Freezers scheitern beim CHL-Debüt an Luleå Hamburg - Luleå 1:4

Lesedauer: ca. 2 Minuten

Während die Freezers sich eine Revanche erhofften, machten die Schweden schnell klar, wo der Norden ihrer Meinung nach wirklich ist. Nach nicht mal zwei Minuten führten die Schweden bereits – Daniel Zaar traf für Luleå. Danach befanden sich während des ersten  Drittels zeitweise mehr Hamburger auf der eigenen Strafbank als in der gegnerischen Zone. Luleå dominierte das Spielgeschehen und  nutze Überzahlspiele, um die Führung weiter aus zubauen. So konnten die Gäste nach zwölf Minuten bereits drei Treffer verbuchen. Kurz vor der ersten Pause legte Per Ledin noch einmal nach und traf damit zum zweiten Mal in diesem Spiel – Spielstand für Luleå nach dem ersten Drittel 4:0.

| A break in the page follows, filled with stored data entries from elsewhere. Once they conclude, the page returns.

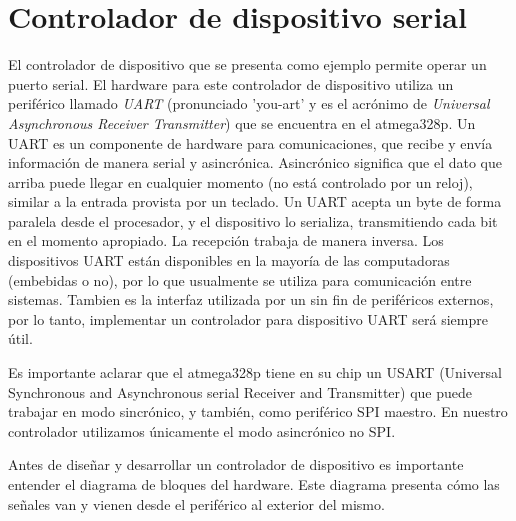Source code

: \documentclass[output=paper, 
colorlinks,
citecolor=brown,
newtxmath
]{langscibook}
\begin{document}
\section {Controlador de dispositivo serial}

El controlador de dispositivo que se presenta como ejemplo permite
operar un puerto serial. El hardware para este controlador
de dispositivo utiliza un periférico llamado \textit{UART}
(pronunciado 'you-art' y es el acrónimo de
\textit{Universal Asynchronous Receiver Transmitter}) que se encuentra en el atmega328p.
Un UART es un componente de hardware para comunicaciones, que recibe y envía 
información de manera serial y asincrónica. Asincrónico significa que el dato 
que arriba puede llegar en cualquier momento (no está controlado por un reloj), 
similar a la entrada provista por un teclado. 
Un UART acepta un byte de forma paralela desde el procesador, y el dispositivo
lo serializa, transmitiendo cada bit en el momento apropiado. La recepción trabaja
de manera inversa. Los dispositivos UART están disponibles en la mayoría
de las computadoras (embebidas o no), por lo que usualmente se utiliza
para comunicación entre sistemas. Tambien es la interfaz utilizada
por un sin fin de periféricos externos, por lo tanto, implementar un
controlador para dispositivo UART será siempre útil.

Es importante aclarar que el atmega328p tiene en su chip un USART (Universal Synchronous and Asynchronous serial Receiver and Transmitter) que puede trabajar
en modo sincrónico, y también, como periférico SPI maestro. En nuestro
controlador utilizamos únicamente el modo asincrónico no SPI.

Antes de diseñar y desarrollar un controlador de dispositivo 
es importante entender el diagrama de bloques del hardware. Este diagrama
presenta cómo las señales van y vienen desde el periférico al exterior del mismo.
\end{document}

„Wir sind es nicht gewohnt, gegen Gegner zu spielen, die so stark am Stock sind – die Schweden sind nicht sehr groß, aber sehr stark. Sie lassen sich einfach nicht unterkriegen“, sagte Freezers-Trainer Benoit Laporte über die zähen Nordmänner. Unterkriegen lassen kam aber auch für echte Kühlschränke nicht in Frage und so setzten sich die Hamburger doch noch durch und Adam Mitchell machte den ersten CHL-Treffer für die Freezers Ende des zweiten Drittels. Die Hamburger kämpften sich durch bis zum Schluss, während die Schweden etwas nachließen. Joakim Fagervall, Trainer von Luleå Hockey: „Wir kamen gut ins Spiel - eine Menge Powerplays und Treffer. Wir waren zu Anfang besser im Spiel, als es zum Ende der Fall war.“

Dennoch gelang es den Hamburgern nicht, weitere Tore gegen die Gäste zu erzielen, und sie unterlagen mit 1:4 den Gästen aus Nordschweden.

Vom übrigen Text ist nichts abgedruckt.